Dr Aleksic describes stem cells as “the body’s own repair cells.” 

“They have the ability to divide and differentiate into many different types of cells based on where they are needed throughout the body. 

They can divide and turn into tissues such as skin, fat, muscle, bone, cartilage, and nerve to name a few,” Dr Aleksic said. “So, essentially, with stem cell treatment, we take a dog’s stem cells from its own fat and process the fat through special technology.

“The final outcome is one tube of purified stem cells, which we activate by treatment with special light, and inject into the joint that needs treatment.

“Following treatment, the dogs’ duration of action is vastly extended. It typically lends improvement for about three years, saving owners thousands of dollars on painkillers,” Dr Aleksic said.

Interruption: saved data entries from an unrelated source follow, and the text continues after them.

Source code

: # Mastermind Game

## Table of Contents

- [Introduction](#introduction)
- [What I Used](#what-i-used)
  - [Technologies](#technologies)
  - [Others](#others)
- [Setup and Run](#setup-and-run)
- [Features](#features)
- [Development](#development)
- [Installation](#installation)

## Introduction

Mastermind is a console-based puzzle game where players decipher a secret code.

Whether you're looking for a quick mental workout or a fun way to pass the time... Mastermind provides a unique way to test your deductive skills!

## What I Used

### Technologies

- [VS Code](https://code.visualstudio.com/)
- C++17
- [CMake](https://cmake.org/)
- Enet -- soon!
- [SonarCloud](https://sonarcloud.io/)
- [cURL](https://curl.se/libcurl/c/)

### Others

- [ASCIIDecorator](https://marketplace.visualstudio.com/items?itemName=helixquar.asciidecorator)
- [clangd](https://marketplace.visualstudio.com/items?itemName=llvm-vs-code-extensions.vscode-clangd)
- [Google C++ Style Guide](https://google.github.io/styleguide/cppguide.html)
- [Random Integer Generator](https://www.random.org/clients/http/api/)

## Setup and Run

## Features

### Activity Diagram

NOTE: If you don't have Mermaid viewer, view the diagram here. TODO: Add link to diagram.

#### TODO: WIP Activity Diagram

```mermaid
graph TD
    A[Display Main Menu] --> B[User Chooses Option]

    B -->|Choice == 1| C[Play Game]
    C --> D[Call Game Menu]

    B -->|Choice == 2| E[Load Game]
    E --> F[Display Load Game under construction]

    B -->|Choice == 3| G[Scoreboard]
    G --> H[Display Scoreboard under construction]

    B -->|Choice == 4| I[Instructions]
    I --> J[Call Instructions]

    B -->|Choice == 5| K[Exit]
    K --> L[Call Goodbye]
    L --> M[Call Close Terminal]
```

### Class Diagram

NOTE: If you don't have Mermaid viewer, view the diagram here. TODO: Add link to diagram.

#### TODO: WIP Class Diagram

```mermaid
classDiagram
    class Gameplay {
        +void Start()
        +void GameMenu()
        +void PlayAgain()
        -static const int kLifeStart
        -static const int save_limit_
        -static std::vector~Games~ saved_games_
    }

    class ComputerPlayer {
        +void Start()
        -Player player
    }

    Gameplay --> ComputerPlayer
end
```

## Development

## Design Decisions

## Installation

Having witnessed Shiloh’s “miraculous” improvement, Mrs Holland is keen to spread the word about this new technology with regional pet owners.

“When you witness your pet, that you love so much, going through so much pain, you’ll do almost anything to improve his or her quality of life.

“Without stem cell treatment, Shiloh’s arthritis would have got progressively worse. Instead, she has a new lease on life. She jumps up on furniture, she enjoys going for walks, and she’s not crippled afterward.

“Many people don’t know about stem cell treatment and are surprised when we explain it. We have never regretted the decision. Technology saved the day,” Mrs Holland said.

Mrs Hart, whose Dalmatian Flick also had stem cell treatment in 2011, speaks similarly of the experience.

“Three years after Flick’s stem cell treatment he still needs no pain relief and is highly mobile. Flick used to collapse and cry from just the slightest movement, but now we are out walking two times a day for 20 minutes,” she said.

Although human embryonic stem cell extractions have been controversial with the general public, pet therapies are less controversial as they rely solely on the animals’ own cells.

“With full stem cell treatment, the stem cells come from your pet and are re-administered back into your pet,” Dr Aleksic said.

CareVets also administers another type of stem cell treatment consisting of a monthly stem-cell activator injection. If dogs respond well to this system the best value is to do the full stem cell harvest treatment.

Upon review of the consistent positive results following treatment, Dr Aleksic’s message to pet owners is clear.  

“There is a vast number of dogs out there in our region suffering through arthritis. The good news is that we have seen stem cell treatment work to prevent this.

“All 40-plus local dogs that received treatment have experienced remarkable improvement in their physical condition.

“Stem cell treatment is by far the best preventative medication I have seen in my history as a veterinarian. Pet owners should not consider this technology as a last resort,” he said.

Stem cell treatment for dogs costs approximately $2600.